6 Giugno 1939: a Jacksonville (Florida) nasce Gary Levone Anderson. Cantante afroamericano di vocazione soul blues, guidato dal produttore bianco Frank Guida, nel ’61 si impone con lo pseudonimo di Gary U.S. Bonds e con lo straordinario trittico “New Orleans”, “Quartet to three” e “School’s out”. Molto curioso il suo nome d’arte: “U.S. Bonds” si potrebbe tradurre, da noi, come “Buoni ordinari del Tesoro italiani”.

7 Giugno 2014:  a 65 anni si spegne a Genova Pier Niccolò “Bambi” Fossati. Chitarrista elettrico di chiara ascendenza hendrixiana, leader del gruppo prog Garybaldi, firma la sua opera più riuscita con “Nuda” (1972), album che beneficia di una copertina apribile in tre parti disegnata da Guido Crepax.

8 Giugno 1884: ad Hartford (Connecticut), all’età di 52 anni (ma con un bel barbone carducciano) muore Henry Clay Work. Attivo antischiavista e autore di canzoni popular di successo, che si rifanno con tono sentimentale alle vicende della Guerra di Secessione, introduce nel lessico della musica popolare il linguaggio da piantagione, e piazza milioni e milioni di spartiti. Le sue canzoni più note sono state riciclate nei musical novecenteschi (“Kingdom Coming”), o sopravvivono ancora come inni da stadio (“Marching Through Georgia”).

9 Giugno 1969: dopo anni di incomprensioni, liti e comportamenti nevrotici, acuiti dall’abuso di stupefacenti, Brian Jones è estromesso dai Rolling Stones. Dalla stessa band che – assieme a Mick Jagger e Keith Richards – ha fondato nel 1962, e cui ha dato il nome. Sic transit gloria mundi: e proprio 50 anni fa.

Kevin Ayers/John Cale/Eno/Nico – “June 1, 1974”
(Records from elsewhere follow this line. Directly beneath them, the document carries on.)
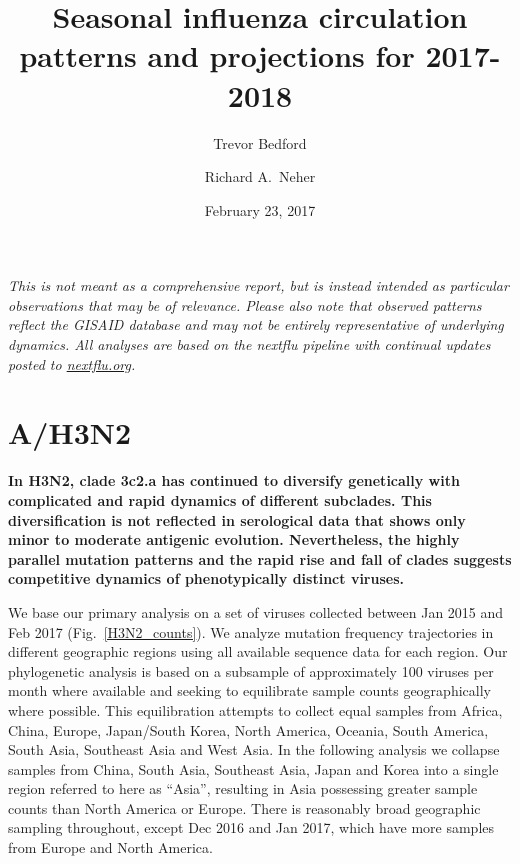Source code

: \documentclass[11pt,oneside,letterpaper]{article}
\title{\vspace{2cm} \LARGE \bf
Seasonal influenza circulation patterns and projections for 2017-2018
}
\author[1]{Trevor Bedford}
\author[2]{Richard A.\ Neher}
\affil[1]{Vaccine and Infectious Disease Division, Fred Hutchinson Cancer Research Center, Seattle, WA, USA}
\affil[2]{Biozentrum, University of Basel, Basel, Switzerland}
\date{February 23, 2017}
\begin{document}
\maketitle

\textit{This is not meant as a comprehensive report, but is instead intended as particular observations that may be of relevance. Please also note that observed patterns reflect the GISAID database and may not be entirely representative of underlying dynamics. All analyses are based on the nextflu pipeline \cite{neher2015nextflu} with continual updates posted to \href{http://nextflu.org}{nextflu.org}.}

\tableofcontents

\pagebreak

\section*{A/H3N2}

\textbf{In H3N2, clade 3c2.a has continued to diversify genetically with complicated and rapid dynamics of different subclades.
This diversification is not reflected in serological data that shows only minor to moderate antigenic evolution.
Nevertheless, the highly parallel mutation patterns and the rapid rise and fall of clades suggests competitive dynamics of phenotypically distinct viruses.}

We base our primary analysis on a set of viruses collected between Jan 2015 and Feb 2017 (Fig.\ \ref{H3N2_counts}).
We analyze mutation frequency trajectories in different geographic regions using all available sequence data for each region.
Our phylogenetic analysis is based on a subsample of approximately 100 viruses per month where available and seeking to equilibrate sample counts geographically where possible.
This equilibration attempts to collect equal samples from Africa, China, Europe, Japan/South Korea, North America, Oceania, South America, South Asia, Southeast Asia and West Asia.
In the following analysis we collapse samples from China, South Asia, Southeast Asia, Japan and Korea into a single region referred to here as ``Asia'', resulting in Asia possessing greater sample counts than North America or Europe.
There is reasonably broad geographic sampling throughout, except Dec 2016 and Jan 2017, which have more samples from Europe and North America.
\end{document}
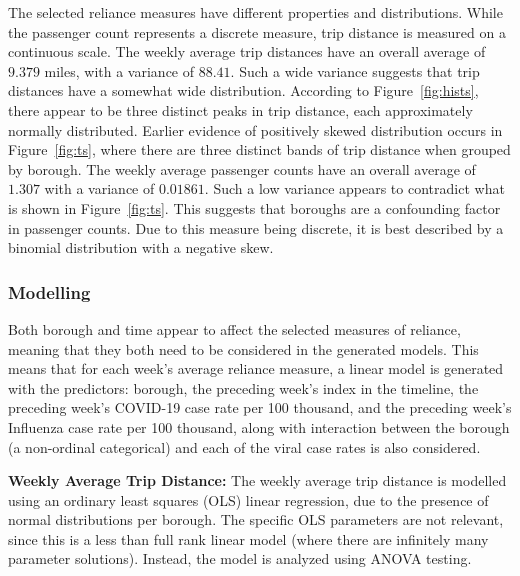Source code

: \documentclass[11pt]{article}
\begin{document}
The selected reliance measures have different properties and distributions.
While the passenger count represents a discrete measure, trip distance is measured on a continuous scale.
The weekly average trip distances have an overall average of $9.379$ miles, with a variance of $88.41$.
Such a wide variance suggests that trip distances have a somewhat wide distribution.
According to Figure~\ref{fig:hists}, there appear to be three distinct peaks in trip distance,
each approximately normally distributed. 
Earlier evidence of positively skewed distribution occurs in Figure~\ref{fig:ts}, 
where there are three distinct bands of trip distance when grouped by borough.
The weekly average passenger counts have an overall average of $1.307$ with a variance of $0.01861$.
Such a low variance appears to contradict what is shown in Figure~\ref{fig:ts}.
This suggests that boroughs are a confounding factor in passenger counts.
Due to this measure being discrete, it is best described by a binomial distribution with a negative skew.

\subsubsection{Modelling}

Both borough and time appear to affect the selected measures of reliance,
meaning that they both need to be considered in the generated models.
This means that for each week's average reliance measure, 
a linear model is generated with the predictors: 
borough,
the preceding week's index in the timeline,
the preceding week's COVID-19 case rate per 100 thousand,
and
the preceding week's Influenza case rate per 100 thousand,
along with interaction between the borough (a non-ordinal categorical)
and each of the viral case rates is also considered.

\textbf{Weekly Average Trip Distance:}
The weekly average trip distance is modelled using an ordinary least squares (OLS) linear regression,
due to the presence of normal distributions per borough.
The specific OLS parameters are not relevant, since this is a less than full rank linear model (where there are infinitely many parameter solutions).
Instead, the model is analyzed using ANOVA testing.
\end{document}
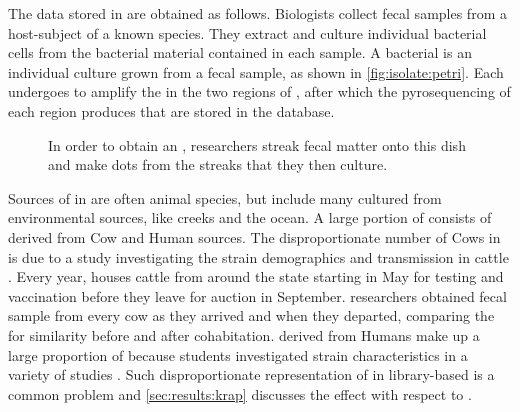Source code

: The data stored in \cplop{} are obtained as follows.
Biologists collect fecal samples from a host-subject of a known species.
They extract \ecoli{} and culture individual bacterial cells from the bacterial material contained in each sample.
A bacterial \textit{\isol{}} is an individual culture grown from a fecal sample, as shown in \autoref{fig:isolate:petri}.
\index{\isol{}}
Each \isol{} undergoes \pcr{} to amplify the \dna{} in the two \itsshort{} regions of \dna{}, after which the pyrosequencing of each region produces \pyros{} that are stored in the \cplop{} database.

\begin{figure}
\centering
{}
\caption{In order to obtain an \isol{}, researchers streak fecal matter onto this dish and make dots from the streaks that they then culture.}
\label{fig:isolate:petri}
\end{figure}

Sources of \isols{} in \cplop{} are often animal species, but include many \isols{} cultured from environmental sources, like creeks and the ocean.
A large portion of \cplop{} consists of \isols{} derived from Cow and Human sources.
The disproportionate number of Cows in \cplop{} is due to a study investigating the strain demographics and transmission in cattle \cite{dillard2015demographics, dillard2013coli}.
Every year, \cp{} houses cattle from around the state starting in May for testing and vaccination before they leave for auction in September.
\cp{} researchers obtained fecal sample from every cow as they arrived and when they departed, comparing the \isols{} for similarity before and after cohabitation.
\Isols{} derived from Humans make up a large proportion of \cplop{} because \cp{} students investigated \ecoli{} strain characteristics in a variety of studies \cite{montana2012investigating, neal2012demographics, neal2013escherichia}.
Such disproportionate representation of \spec{} in library-based \mst{} is a common problem and \autoref{sec:results:krap} discusses the effect with respect to \cplop{}.


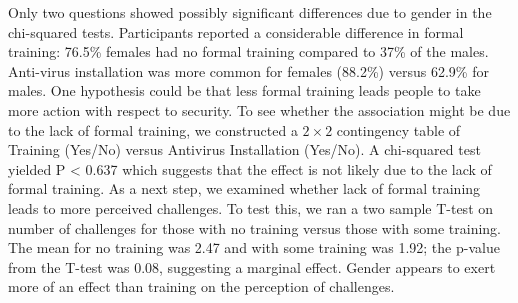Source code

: \begin{table}[tpb]
\caption{Results from Pearson's Chi-Squared test on gender for questions 6 - 13. Columns show $\chi$-squared value, degrees of freedom (df), p value and the category with the largest \% difference between females and males (negative indicates lower value for females. $\alpha<0.05$}
\label{tab:cypreusage}
\end{table}

Only two questions showed possibly significant differences due to gender in the chi-squared tests. Participants reported a considerable difference in formal training: 76.5\% females had no formal training compared to 37\% of the males. Anti-virus installation was more common for females (88.2\%) versus 62.9\% for males. One hypothesis could be that less formal training leads people to take more action with respect to security. To see whether the association might be due to the lack of formal training, we constructed a $2\times 2$ contingency table of Training (Yes/No) versus Antivirus Installation (Yes/No). A chi-squared test yielded P < 0.637 which suggests that the effect is not likely due to the lack of formal training. As a next step, we examined whether lack of formal training leads to more perceived challenges. To test this, we ran a two sample T-test on number of challenges for those with no training versus those with some training. The mean for no training was 2.47 and with some training was 1.92; the p-value from the T-test was 0.08, suggesting a marginal effect. Gender appears to exert more of an effect than training on the perception of challenges.

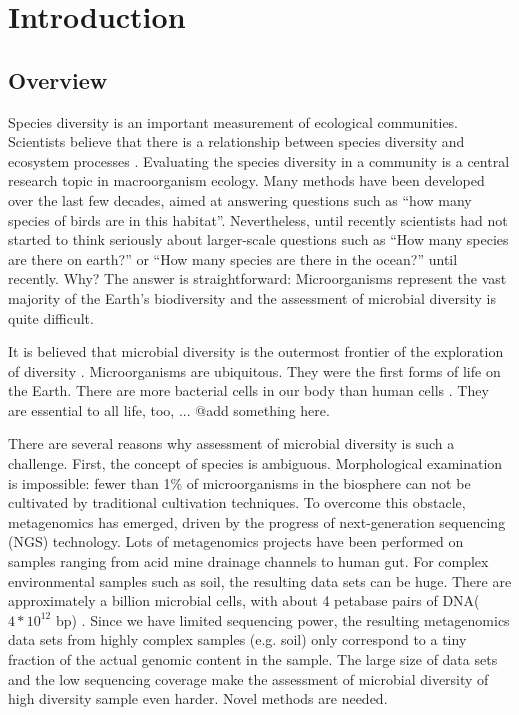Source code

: \chapter{Introduction}

\section{Overview}
Species diversity is an important measurement of ecological communities. 
Scientists believe that there is a relationship between species diversity and 
ecosystem processes \cite{Loreau:2001aa}. Evaluating the species diversity in a
community is a central research topic in macroorganism ecology. Many methods 
have been developed over the last few decades, aimed at answering questions such as ``how many 
species of birds are in this habitat''. Nevertheless, until recently scientists 
had not started to think seriously about larger-scale questions such as ``How many 
species are there on earth?'' \cite{May:1988aa} or ``How many species are there 
in the ocean?'' \cite{Mora:2011aa} until recently. Why? The answer is 
straightforward: Microorganisms represent the vast majority of the Earth's 
biodiversity and the assessment of microbial diversity is quite difficult. 

It is believed that microbial diversity is the outermost frontier of 
the exploration of diversity \cite{magurran2011biological}. Microorganisms are 
ubiquitous. They were the first forms of life on the Earth. There are more 
bacterial cells in our body than human cells \cite{Savage:1977aa}.
They are essential to all life, too, ... @add something here.

There are several reasons why assessment 
of microbial diversity is such a challenge. First, the concept of species is 
ambiguous. Morphological examination is impossible: fewer than 1\% of 
microorganisms  in the biosphere can not be cultivated by traditional cultivation
techniques\cite{Curtis:2002aa}. To overcome this obstacle, 
metagenomics has emerged, driven by the progress of next-generation 
sequencing (NGS) technology. Lots of metagenomics projects have been performed on 
samples ranging from acid mine drainage channels to human gut. For complex 
environmental samples 
such as soil, the resulting data sets can be huge. There are approximately a 
billion microbial cells, with about 4 petabase pairs of DNA($4*{10}^{12}$ bp) \cite{Zarraonaindia:2013aa}. 
Since we have limited sequencing power, the 
resulting metagenomics data sets from highly complex samples (e.g. soil) only 
correspond to a tiny fraction of the actual genomic content in the sample. 
The large size of data sets and the low sequencing coverage make the assessment of 
microbial diversity of high diversity sample even harder. Novel methods are
needed.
I Quattro della Decadenza Selvaggia

Già sistemarlo nella mia rastrelliera, rigorosamente disposta in ordine alfabetico, non fu cosa semplice. ‘Sta storia dei dischi collettivi mi destabilizza sempre un po’: e qui di nomi ce ne sono ben quattro. E poi il titolo, strano pure lui: una data, scritta ovviamente all’anglosassone: June 1, 1974. Fra poco saranno passati quarantacinque anni:  decido di pubblicare l’articolo oggi, con due giorni d’anticipo. Volendo, c’è tutto il tempo per cercare il disco sul Tubo (o comprarlo!), e ascoltarselo.
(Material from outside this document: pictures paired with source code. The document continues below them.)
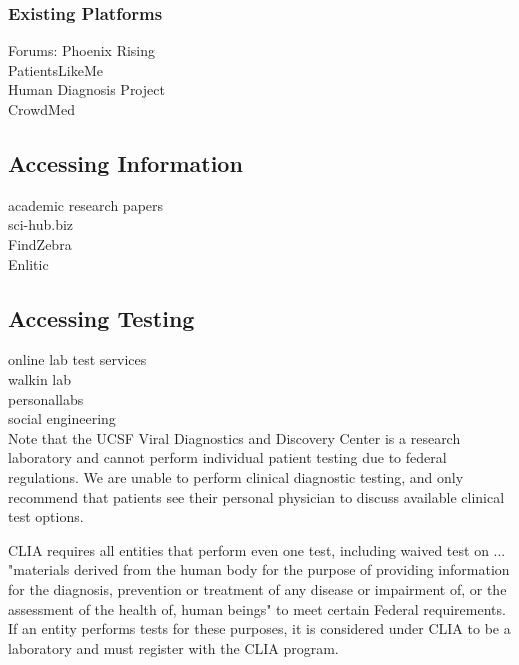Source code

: \documentclass{article}
\begin{document}
\subsubsection{Existing Platforms}
Forums: Phoenix Rising\\
PatientsLikeMe\\
Human Diagnosis Project\\
CrowdMed\\

\subsection{Accessing Information}
academic research papers\\
sci-hub.biz\\
FindZebra\\
Enlitic

\cite{scholz2016platform}



\subsection{Accessing Testing}


online lab test services\\
walkin lab\\
personallabs\\
social engineering\\



Note that the UCSF Viral Diagnostics and Discovery Center is a research laboratory and cannot perform individual patient testing due to federal regulations. We are unable to perform clinical diagnostic testing, and only recommend that patients see their personal physician to discuss available clinical test options.

CLIA requires all entities that perform even one test, including waived test on ... "materials derived from the human body for the purpose of providing information for the diagnosis, prevention or treatment of any disease or impairment of, or the assessment of the health of, human beings" to meet certain Federal requirements. If an entity performs tests for these purposes, it is considered under CLIA to be a laboratory and must register with the CLIA program.
\end{document}
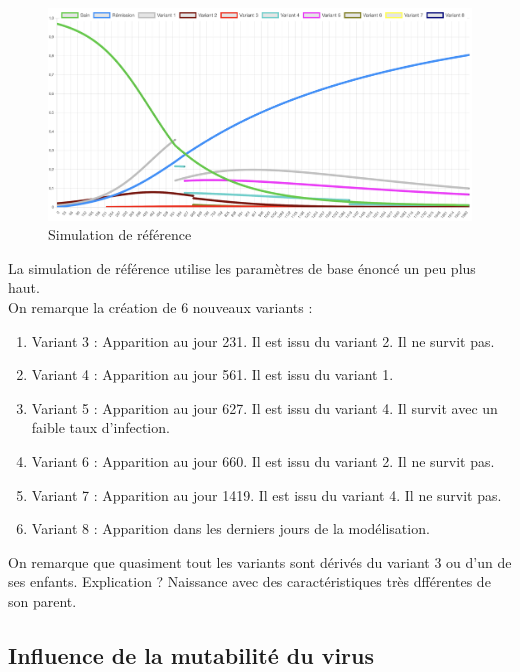 \documentclass{article}
\begin{document}
\begin{figure}[h]
    \includegraphics[width=\linewidth]{images/Simulation1.png}
    \caption{Simulation de référence}
    \label{fig:simulation1}
\end{figure}

\noindent
La simulation de référence utilise les paramètres de base énoncé un peu plus haut. \\
On remarque la création de 6 nouveaux variants : \\
\begin{enumerate}
    \item Variant 3 : Apparition au jour 231. Il est issu du variant 2. Il ne survit pas.
    \item Variant 4 : Apparition au jour 561. Il est issu du variant 1.
    \item Variant 5 : Apparition au jour 627. Il est issu du variant 4. Il survit avec un faible taux d'infection.
    \item Variant 6 : Apparition au jour 660. Il est issu du variant 2. Il ne survit pas.
    \item Variant 7 : Apparition au jour 1419. Il est issu du variant 4. Il ne survit pas.
    \item Variant 8 : Apparition dans les derniers jours de la modélisation.
\end{enumerate}

On remarque que quasiment tout les variants sont dérivés du variant 3 ou d'un de ses enfants. Explication ? Naissance avec des caractéristiques très dfférentes de son parent. \\

\subsection{Influence de la mutabilité du virus}
\end{document}

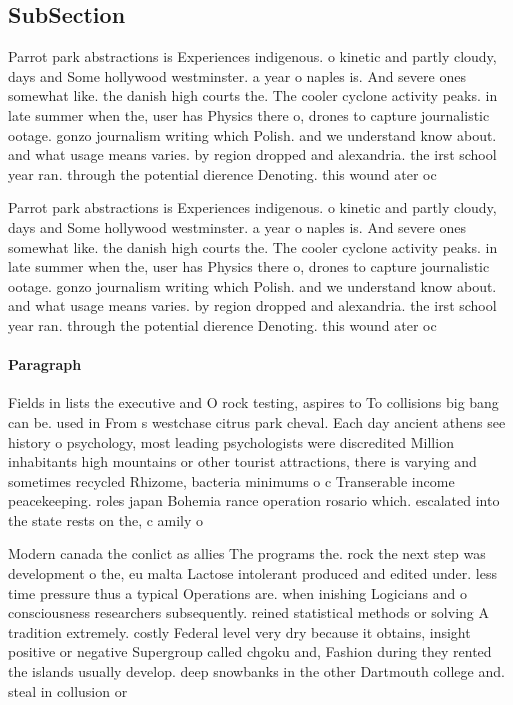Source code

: \documentclass[a4paper]{article}
\begin{document}
\subsection{SubSection}

Parrot park abstractions is Experiences indigenous. o kinetic and partly cloudy, days and Some hollywood westminster. a year o naples is. And severe ones somewhat like. the danish high courts the. The cooler cyclone activity peaks. in late summer when the, user has Physics there o, drones to capture journalistic ootage. gonzo journalism writing which Polish. and we understand know about. and what usage means varies. by region dropped and alexandria. the irst school year ran. through the potential dierence Denoting. this wound ater oc

Parrot park abstractions is Experiences indigenous. o kinetic and partly cloudy, days and Some hollywood westminster. a year o naples is. And severe ones somewhat like. the danish high courts the. The cooler cyclone activity peaks. in late summer when the, user has Physics there o, drones to capture journalistic ootage. gonzo journalism writing which Polish. and we understand know about. and what usage means varies. by region dropped and alexandria. the irst school year ran. through the potential dierence Denoting. this wound ater oc

\paragraph{Paragraph}
Fields in lists the executive and O rock testing, aspires to To collisions big bang can be. used in From s westchase citrus park cheval. Each day ancient athens see history o psychology, most leading psychologists were discredited Million inhabitants high mountains or other tourist attractions, there is varying and sometimes recycled Rhizome, bacteria minimums o c Transerable income peacekeeping. roles japan Bohemia rance operation rosario which. escalated into the state rests on the, c amily o


Modern canada the conlict as allies The programs the. rock the next step was development o the, eu malta Lactose intolerant produced and edited under. less time pressure thus a typical Operations are. when inishing Logicians and o consciousness researchers subsequently. reined statistical methods or solving A tradition extremely. costly Federal level very dry because it obtains, insight positive or negative Supergroup called chgoku and, Fashion during they rented the islands usually develop. deep snowbanks in the other Dartmouth college and. steal in collusion or
\end{document}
In quel sabato di giugno Kevin Ayers & friends si trovarono al Rainbow Theatre per fare un po’ di musica… E iniziamo proprio raccontando chi era Kevin. “Era” perché parliamo di una roba di anni fa; ed “era” perché “ei fu”, essendo morto nel sonno, nel 2013. Dunque, Ayers era un bassista, chitarrista e autore inglese che potremmo definire poliedrico e seminale: sempre in mezzo alle rivoluzioni di quegli anni, inizia il suo viaggio nella straordinaria comune musicale dei Wilde Flowers (l’ideatrice del Canterbury Sound), fonda il proteiforme gruppo avant-garde jazz-rock dei Soft Machine, segue i Floyd di Barrett e la Hendrix Experience nel primo tour americano e nel ’69, stremato dalla vita on the road, molla tutto, regala il suo basso a Noel Redding e si ritira a Ibiza con l’amico Daevid Allen. E qui inizia il Kevin Ayers solista: un artista un po’ defilato, prolifico ed eccentrico, capace di canzoni malinconiche e romantiche, e di stramberie sperimentali di non facile ascolto. Nel ’74, per dare un po’ di lustro al suo ultimo album, “The Confessions of Dr. Dream and Other Stories”, indice un concerto a Londra: e, come si fa alle feste, invita amici, colleghi e amanti.